Production Data Monitoring with Stored Procedures and PowerShell

“We don’t know what we don’t know.”

I hate that phrase, but in this case, it pretty much sums it up best: when we think about production monitoring, what do we normally think about? Is a server online? Can we connect? Is the SQL Agent available? How’s that drive space looking? What about CPU usage? There’s lots of great tools out there to monitor SQL server and the underlying OS’s that we run it on. Typically, we tend to think of “infrastructure monitoring” as “production monitoring.”1

Honestly? That’s a pretty narrow focus, and a potentially dangerous one at that. As a DBA you might not be completely in tune with what’s going on over in developer land: they may be releasing code that might be not working as they intended.

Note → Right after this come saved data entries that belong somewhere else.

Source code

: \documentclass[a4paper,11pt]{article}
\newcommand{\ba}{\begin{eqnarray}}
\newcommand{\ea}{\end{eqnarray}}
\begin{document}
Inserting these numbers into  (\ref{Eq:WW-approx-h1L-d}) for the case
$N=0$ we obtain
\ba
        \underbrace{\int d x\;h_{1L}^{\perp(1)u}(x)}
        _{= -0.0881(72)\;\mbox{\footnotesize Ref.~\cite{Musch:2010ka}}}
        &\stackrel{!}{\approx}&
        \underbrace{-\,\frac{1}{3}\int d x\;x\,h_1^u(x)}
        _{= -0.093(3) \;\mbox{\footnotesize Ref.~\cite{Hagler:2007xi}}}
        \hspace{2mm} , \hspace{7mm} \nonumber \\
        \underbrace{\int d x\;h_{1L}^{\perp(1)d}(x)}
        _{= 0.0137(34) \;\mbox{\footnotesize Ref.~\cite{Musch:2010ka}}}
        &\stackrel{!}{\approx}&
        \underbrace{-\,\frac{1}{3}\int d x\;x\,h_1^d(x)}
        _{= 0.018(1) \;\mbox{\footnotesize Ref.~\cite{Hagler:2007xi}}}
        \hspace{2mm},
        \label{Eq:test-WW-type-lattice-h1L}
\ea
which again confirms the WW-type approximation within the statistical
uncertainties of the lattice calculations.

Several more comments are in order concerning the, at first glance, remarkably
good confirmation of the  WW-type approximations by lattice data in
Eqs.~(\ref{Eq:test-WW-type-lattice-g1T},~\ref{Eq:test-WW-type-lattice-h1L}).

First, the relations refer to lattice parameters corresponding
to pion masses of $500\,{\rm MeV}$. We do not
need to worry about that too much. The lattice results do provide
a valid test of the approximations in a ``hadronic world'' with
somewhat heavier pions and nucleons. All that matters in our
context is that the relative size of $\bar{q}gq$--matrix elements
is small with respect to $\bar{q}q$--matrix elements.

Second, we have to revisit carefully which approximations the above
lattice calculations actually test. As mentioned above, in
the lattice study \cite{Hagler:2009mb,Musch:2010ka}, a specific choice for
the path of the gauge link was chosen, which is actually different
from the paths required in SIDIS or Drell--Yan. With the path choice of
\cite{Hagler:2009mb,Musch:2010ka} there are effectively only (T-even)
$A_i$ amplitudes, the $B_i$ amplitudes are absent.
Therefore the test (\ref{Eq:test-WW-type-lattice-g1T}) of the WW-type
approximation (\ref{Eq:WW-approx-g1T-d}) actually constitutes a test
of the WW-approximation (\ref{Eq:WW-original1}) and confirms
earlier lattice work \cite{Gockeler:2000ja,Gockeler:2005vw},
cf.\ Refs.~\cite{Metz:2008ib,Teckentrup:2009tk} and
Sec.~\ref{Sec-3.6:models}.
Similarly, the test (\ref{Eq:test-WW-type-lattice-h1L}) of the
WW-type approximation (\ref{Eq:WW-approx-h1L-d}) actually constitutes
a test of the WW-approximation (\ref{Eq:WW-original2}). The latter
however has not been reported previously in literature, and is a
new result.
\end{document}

Take a look at the following table as an example:

CREATE TABLE Customer.Usages
(
    UsageID bigint identity (1,1) not null primary key clustered,
    BusiessEntityID int not null,
    InvoiceID int not null,
    UsageUnitID int not null,
    AccountID varchar(15) not null,
    AmountBilled numeric(8,2) not null,
    UsageCreateDate datetime not null,
    RemittanceID int not null
)

We have a table that is storing some customer usages of… whatever our fictional business uses. There is probably some code that interacts with this table: maybe we do bulk processing or an ETL to load data to this table, or we have people manually interacting with an application that updates these particular rows. Since this table is (probably) integral to billing our customers, it’s a big deal to keep accurate and up to date.

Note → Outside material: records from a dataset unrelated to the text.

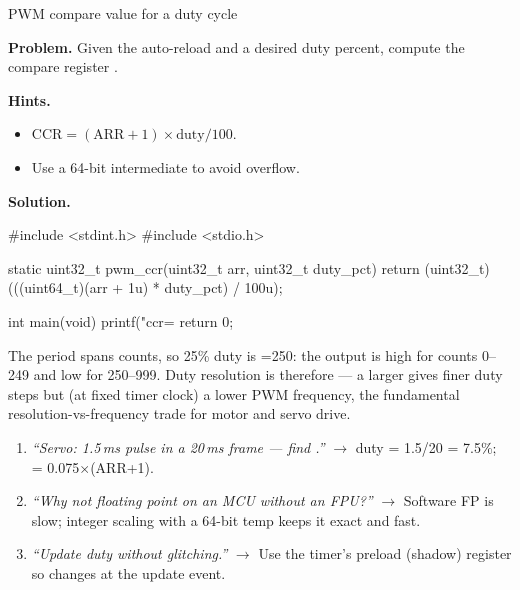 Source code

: \begin{gymproblem}{PWM compare value for a duty cycle}

\textbf{Problem.} Given the auto-reload  and a desired duty percent,
compute the compare register .

\textbf{Hints.}
\begin{itemize}
\item $\text{CCR} = (\text{ARR}+1)\times\text{duty}/100$.
\item Use a 64-bit intermediate to avoid overflow.
\end{itemize}

\attempt

\textbf{Solution.}
\begin{cgym}
#include <stdint.h>
#include <stdio.h>

static uint32_t pwm_ccr(uint32_t arr, uint32_t duty_pct) {
    return (uint32_t)(((uint64_t)(arr + 1u) * duty_pct) / 100u);
}

int main(void) {
    printf("ccr=%
    return 0;
}
\end{cgym}

The period spans  counts, so 25\% duty is =250: the output
is high for counts 0--249 and low for 250--999. Duty resolution is therefore
 --- a larger  gives finer duty steps but (at fixed
timer clock) a lower PWM frequency, the fundamental resolution-vs-frequency
trade for motor and servo drive.

\followups
\begin{enumerate}
\item \emph{``Servo: 1.5\,ms pulse in a 20\,ms frame --- find .''}
  $\rightarrow$ duty = 1.5/20 = 7.5\%;  = 0.075$\times$(ARR+1).
\item \emph{``Why not floating point on an MCU without an FPU?''}
  $\rightarrow$ Software FP is slow; integer scaling with a 64-bit temp keeps
  it exact and fast.
\item \emph{``Update duty without glitching.''} $\rightarrow$ Use the timer's
  preload (shadow) register so  changes at the update event.
\end{enumerate}
\end{gymproblem}

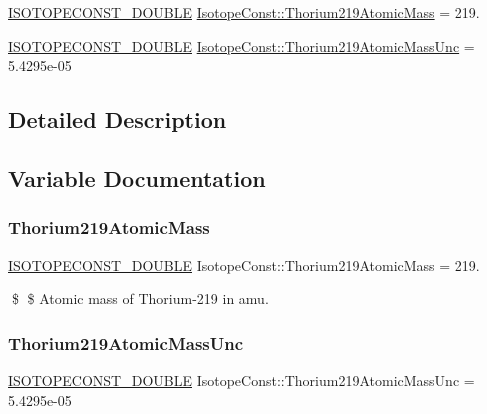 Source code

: \begin{DoxyCompactItemize}
\item 
\mbox{\hyperlink{group___isotope_const-_macros_ga8f45a7272ce02c0b4c65c44636ed719a}{I\+S\+O\+T\+O\+P\+E\+C\+O\+N\+S\+T\+\_\+\+D\+O\+U\+B\+LE}} \mbox{\hyperlink{group___isotope_const-_thorium-_th219_ga52852a0c7b61b350a2b85c043e5eaa58}{Isotope\+Const\+::\+Thorium219\+Atomic\+Mass}} = 219.
\item 
\mbox{\hyperlink{group___isotope_const-_macros_ga8f45a7272ce02c0b4c65c44636ed719a}{I\+S\+O\+T\+O\+P\+E\+C\+O\+N\+S\+T\+\_\+\+D\+O\+U\+B\+LE}} \mbox{\hyperlink{group___isotope_const-_thorium-_th219_gaa8bd56651616eb011b84f09976770a04}{Isotope\+Const\+::\+Thorium219\+Atomic\+Mass\+Unc}} = 5.\+4295e-\/05
\end{DoxyCompactItemize}


\subsection{Detailed Description}


\subsection{Variable Documentation}
\mbox{\label{group___isotope_const-_thorium-_th219_ga52852a0c7b61b350a2b85c043e5eaa58}} 
\subsubsection{\texorpdfstring{Thorium219\+Atomic\+Mass}{Thorium219AtomicMass}}
{\footnotesize\ttfamily \mbox{\hyperlink{group___isotope_const-_macros_ga8f45a7272ce02c0b4c65c44636ed719a}{I\+S\+O\+T\+O\+P\+E\+C\+O\+N\+S\+T\+\_\+\+D\+O\+U\+B\+LE}} Isotope\+Const\+::\+Thorium219\+Atomic\+Mass = 219.}

\$ \$ Atomic mass of Thorium-\/219 in amu. \mbox{\label{group___isotope_const-_thorium-_th219_gaa8bd56651616eb011b84f09976770a04}} 
\subsubsection{\texorpdfstring{Thorium219\+Atomic\+Mass\+Unc}{Thorium219AtomicMassUnc}}
{\footnotesize\ttfamily \mbox{\hyperlink{group___isotope_const-_macros_ga8f45a7272ce02c0b4c65c44636ed719a}{I\+S\+O\+T\+O\+P\+E\+C\+O\+N\+S\+T\+\_\+\+D\+O\+U\+B\+LE}} Isotope\+Const\+::\+Thorium219\+Atomic\+Mass\+Unc = 5.\+4295e-\/05}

As long as the code the developers are writing isn’t throwing .NET exceptions or SSIS errors or <insert whatever errors you’d see in an application here>, everyone is pretty happy. But how would we identify a problem with the data that goes into this table? Say for instance we have a bug somewhere that isn’t putting the correct account number in the table, how would we know?

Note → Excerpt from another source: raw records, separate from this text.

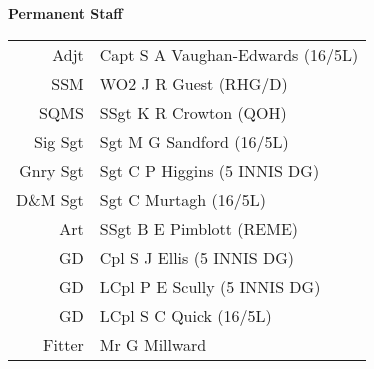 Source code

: \vspace*{10mm}

\begin{center}
  \Large
  \textbf{Permanent Staff}
\end{center}

\begin{center}
  \begin{tabular}{rl}
    Adjt & Capt S A Vaughan-Edwards (16/5L) \\
    SSM & WO2 J R Guest (RHG/D) \\
    SQMS & SSgt K R Crowton (QOH) \\
    Sig Sgt & Sgt M G Sandford (16/5L) \\
    Gnry Sgt & Sgt C P Higgins (5 INNIS DG) \\
    D\&M Sgt & Sgt C Murtagh (16/5L) \\
    Art & SSgt B E Pimblott (REME) \\
    GD & Cpl S J Ellis (5 INNIS DG) \\
    GD & LCpl P E Scully (5 INNIS DG) \\
    GD & LCpl S C Quick (16/5L) \\
    Fitter & Mr G Millward \\
  \end{tabular}
\end{center}
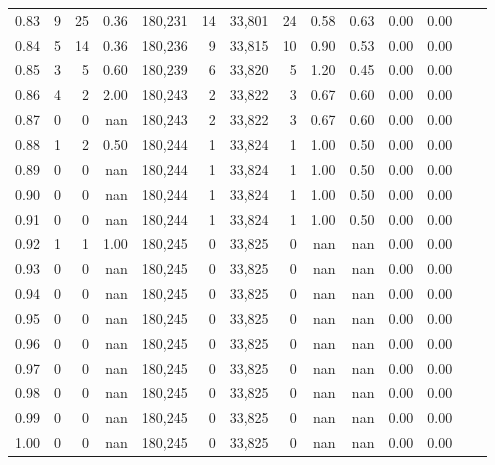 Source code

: \begin{tabular}{rrrrrrrrrrrrrr}
0.83 &      9 &     25 &    0.36 &  180,231 &       14 &  33,801 &      24 &  0.58 &  0.63 &  0.00 &      0.00 \\
0.84 &      5 &     14 &    0.36 &  180,236 &        9 &  33,815 &      10 &  0.90 &  0.53 &  0.00 &      0.00 \\
0.85 &      3 &      5 &    0.60 &  180,239 &        6 &  33,820 &       5 &  1.20 &  0.45 &  0.00 &      0.00 \\
0.86 &      4 &      2 &    2.00 &  180,243 &        2 &  33,822 &       3 &  0.67 &  0.60 &  0.00 &      0.00 \\
0.87 &      0 &      0 &     nan &  180,243 &        2 &  33,822 &       3 &  0.67 &  0.60 &  0.00 &      0.00 \\
0.88 &      1 &      2 &    0.50 &  180,244 &        1 &  33,824 &       1 &  1.00 &  0.50 &  0.00 &      0.00 \\
0.89 &      0 &      0 &     nan &  180,244 &        1 &  33,824 &       1 &  1.00 &  0.50 &  0.00 &      0.00 \\
0.90 &      0 &      0 &     nan &  180,244 &        1 &  33,824 &       1 &  1.00 &  0.50 &  0.00 &      0.00 \\
0.91 &      0 &      0 &     nan &  180,244 &        1 &  33,824 &       1 &  1.00 &  0.50 &  0.00 &      0.00 \\
0.92 &      1 &      1 &    1.00 &  180,245 &        0 &  33,825 &       0 &   nan &   nan &  0.00 &      0.00 \\
0.93 &      0 &      0 &     nan &  180,245 &        0 &  33,825 &       0 &   nan &   nan &  0.00 &      0.00 \\
0.94 &      0 &      0 &     nan &  180,245 &        0 &  33,825 &       0 &   nan &   nan &  0.00 &      0.00 \\
0.95 &      0 &      0 &     nan &  180,245 &        0 &  33,825 &       0 &   nan &   nan &  0.00 &      0.00 \\
0.96 &      0 &      0 &     nan &  180,245 &        0 &  33,825 &       0 &   nan &   nan &  0.00 &      0.00 \\
0.97 &      0 &      0 &     nan &  180,245 &        0 &  33,825 &       0 &   nan &   nan &  0.00 &      0.00 \\
0.98 &      0 &      0 &     nan &  180,245 &        0 &  33,825 &       0 &   nan &   nan &  0.00 &      0.00 \\
0.99 &      0 &      0 &     nan &  180,245 &        0 &  33,825 &       0 &   nan &   nan &  0.00 &      0.00 \\
1.00 &      0 &      0 &     nan &  180,245 &        0 &  33,825 &       0 &   nan &   nan &  0.00 &      0.00 \\
\bottomrule
\end{tabular}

“Bad news early is good news.”

Tired of these manager-isms yet? Sooner or later someone is going to find this bug. Developers are going to point fingers at the QA team for not testing enough, QA is going to blame the developers and/or business partners for not telling them about a particular use case, and you can sure you’ll either be called into help fix the problem, and depending on how your systems are used, you might also be looking at some downtime to correct all the bad data and fix the underlying code issue. Ouch.

Which is why when I say “production monitoring” I’m not just talking about hardware and software. We need to treat our data as part of that equation too. One way to do that is to write an audit stored procedure (or two) that looks at critical tables and makes sure “mistakes” aren’t being inserted, and if they are, starting throwing alerts saying so.

Using the example above, let’s say the root cause of the data issue is that our account numbers are not passing validation because of a bad check digit on the end of each one. So, we write a stored procedure called “Monitoring.ValidateUsageAccountID” that looks at all usages in our table and that we can successfully join to the accounts table. For simplicity’s sake, let’s say the stored procedure looks like this:

CREATE PROCEDURE Monitoring.ValidateUsageAccountIDs
BEGIN
    SELECT AccountID FROM Customer.Usages
    EXCEPT
    SELECT AccountID FROM Customer.Accounts
END

This is overly simplistic but you get the idea: we’re looking for all the AccountIDs from the Usages table that don’t exist in the Accounts table2. In practice, it’s probably more complex. The question is what do we do with it: how do we run it and how do we have it alert us if there is a problem? If only there was some technology that would let us do that…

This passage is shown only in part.